Nueve años más tarde ya no hay niñas en El sol del membrillo (1992), sí hijas que se han vuelto mujeres. Ni tampoco ya pueblos perdidos. Subsiste, sin embargo, la colmena: el estudio que comparten los artistas Antonio López García y María Moreno con José, un joven pintor que vive allí, y que podría estar relacionado sentimentalmente con una de las hijas, y con un perro llamado Emilio. Espacio por donde también, en el lapso en que transcurre la acción -del sábado 29 de septiembre de 1990 al martes 11 de diciembre del mismo año y, después, en una inesperada elipsis que anuncia el final, en la primavera boreal- transitan Janusz, Marek y Grzegorz, tres albañiles polacos, encargados de unas reformas en la casa, y los visitantes: el entrañable Enrique Gran, una pareja de vietnamitas -¿o una vietnamita y su traductor del mismo origen?-, unos amigos. Lugar, éste, disimulado dentro de una colmena mayor, la ciudad de Madrid, que se deja adivinar en la gigantesca antena iluminada del Centro de Transmisión, en el sonido de los trenes que pasan, en las ventanas de los departamentos que para nada disimulan la presencia, permanente, de los televisores encendidos.

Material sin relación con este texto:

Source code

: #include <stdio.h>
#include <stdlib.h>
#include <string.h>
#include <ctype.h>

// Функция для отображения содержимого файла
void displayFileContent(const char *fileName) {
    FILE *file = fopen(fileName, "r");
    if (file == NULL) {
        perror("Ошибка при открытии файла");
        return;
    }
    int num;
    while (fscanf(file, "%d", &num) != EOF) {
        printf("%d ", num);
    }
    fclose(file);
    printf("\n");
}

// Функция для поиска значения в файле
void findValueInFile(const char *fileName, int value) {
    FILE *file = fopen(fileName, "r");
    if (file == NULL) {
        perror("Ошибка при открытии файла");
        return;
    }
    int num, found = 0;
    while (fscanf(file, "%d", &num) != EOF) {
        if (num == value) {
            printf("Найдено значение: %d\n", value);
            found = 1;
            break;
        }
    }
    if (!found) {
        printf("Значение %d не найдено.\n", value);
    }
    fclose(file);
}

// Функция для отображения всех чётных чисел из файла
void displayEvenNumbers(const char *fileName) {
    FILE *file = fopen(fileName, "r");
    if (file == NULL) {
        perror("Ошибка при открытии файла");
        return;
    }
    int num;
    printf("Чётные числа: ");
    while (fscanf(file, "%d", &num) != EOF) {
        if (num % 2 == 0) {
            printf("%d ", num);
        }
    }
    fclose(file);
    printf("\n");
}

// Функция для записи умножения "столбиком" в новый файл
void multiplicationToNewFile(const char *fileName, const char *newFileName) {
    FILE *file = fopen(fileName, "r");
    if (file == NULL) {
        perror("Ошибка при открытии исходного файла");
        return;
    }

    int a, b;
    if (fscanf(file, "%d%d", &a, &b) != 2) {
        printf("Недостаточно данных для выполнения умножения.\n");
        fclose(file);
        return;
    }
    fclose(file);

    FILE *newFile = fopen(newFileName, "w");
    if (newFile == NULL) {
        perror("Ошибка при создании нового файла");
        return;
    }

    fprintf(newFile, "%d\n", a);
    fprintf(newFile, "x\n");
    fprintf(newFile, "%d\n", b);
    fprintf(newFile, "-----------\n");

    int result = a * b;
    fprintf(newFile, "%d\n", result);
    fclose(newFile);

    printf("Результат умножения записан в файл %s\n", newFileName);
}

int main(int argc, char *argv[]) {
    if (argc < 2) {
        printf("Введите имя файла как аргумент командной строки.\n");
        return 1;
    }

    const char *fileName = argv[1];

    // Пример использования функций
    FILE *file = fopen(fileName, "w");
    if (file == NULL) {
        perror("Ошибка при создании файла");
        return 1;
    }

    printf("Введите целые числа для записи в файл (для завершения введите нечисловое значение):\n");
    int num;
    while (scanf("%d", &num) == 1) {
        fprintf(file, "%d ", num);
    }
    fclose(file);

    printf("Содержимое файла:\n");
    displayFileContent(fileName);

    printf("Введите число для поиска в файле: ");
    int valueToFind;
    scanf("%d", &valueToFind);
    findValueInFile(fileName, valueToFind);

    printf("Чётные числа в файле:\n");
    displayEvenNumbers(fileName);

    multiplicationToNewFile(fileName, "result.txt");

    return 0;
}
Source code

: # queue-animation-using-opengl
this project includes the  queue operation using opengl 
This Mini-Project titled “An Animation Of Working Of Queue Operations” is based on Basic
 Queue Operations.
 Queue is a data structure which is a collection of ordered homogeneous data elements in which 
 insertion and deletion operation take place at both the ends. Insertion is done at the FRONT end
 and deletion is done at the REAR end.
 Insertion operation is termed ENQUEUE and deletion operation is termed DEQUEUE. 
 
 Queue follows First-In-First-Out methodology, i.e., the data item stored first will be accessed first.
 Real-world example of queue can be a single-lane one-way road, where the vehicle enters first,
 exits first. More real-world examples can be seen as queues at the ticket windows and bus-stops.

Puede pensarse que El sol... es un filme sobre diversas formas del trabajo: el de pintar, el de grabar, el de levantar paredes, el de cuidar, a cargo de Emilio. Pero entre todas ellas hay una en la que el discurso se centra: primero el intento de António López de hacer un óleo que represente la forma en que el sol, unas pocas horas al día, dora los membrillos que cuelgan de un árbol que él mismo plantó, y cuando la empresa se vuelve imposible por el mal tiempo otoñal, el acometer un dibujo sobre el mismo tema. (Estos intentos, diferentes por los condicionamientos climáticos, encuentran una sutil correspondencia en los distintos soportes utilizados para el registro: vídeo y celuloide).

En éste, pese a ser el único largometraje de Erice donde el universo representado es contemporáneo a su registro, el pasado no está ausente. Mientras las imágenes dan cuenta, con minuciosidad, de todo lo que sucede en el presente de la colmena, el ayer se introduce en las palabras. Las cargadas de nostalgia de los dos diálogos con el amigo Enrique -dos situaciones éstas que no puedo dejar de asociar a ciertos diálogos entre veteranos en algunas de las grandes películas de John Ford-, las del propio Antonio cuando relata un sueño mientras la imagen lo muestra durmiendo (¿es allí cuando lo sueña?), después de dejar caer, como Charles Foster Kane, una bola de vidrio que aprisionaba en su mano. No es casual, entonces, que la voz del pintor nos conduzca a un episodio que ocurre en su infancia: "Estoy en Tomilloso delante de la casa donde nací. Al otro lado de la plaza hay unos árboles que nunca crecieron allí en la distancia en la que reconozco las hojas oscuras de los frutos dorados de los membrilleros. Me veo entre sus árboles junto a mis padres acompañados por otras personas cuyos rasgos no logro identificar. Hasta mí llega el rumor de nuestras voces, charlamos apaciblemente. Nuestros pies están hundidos en la tierra embarrada. A nuestro alrededor prendidos de sus ramas los frutos rugosos cuelgan cada vez más blandos. Grandes manchas van invadiendo su piel. En el aire inmóvil percibo la fermentación de su carne. Desde el lugar donde observo la escena no puedo saber si los demás ven lo que yo veo. Nadie parece advertir que todos los membrillos se están pudriendo bajo una luz que no sé como describir, nítida y a la vez sombría que todo lo convierte en metal. No es la luz de la noche, tampoco es la del crepúsculo, ni la de la aurora."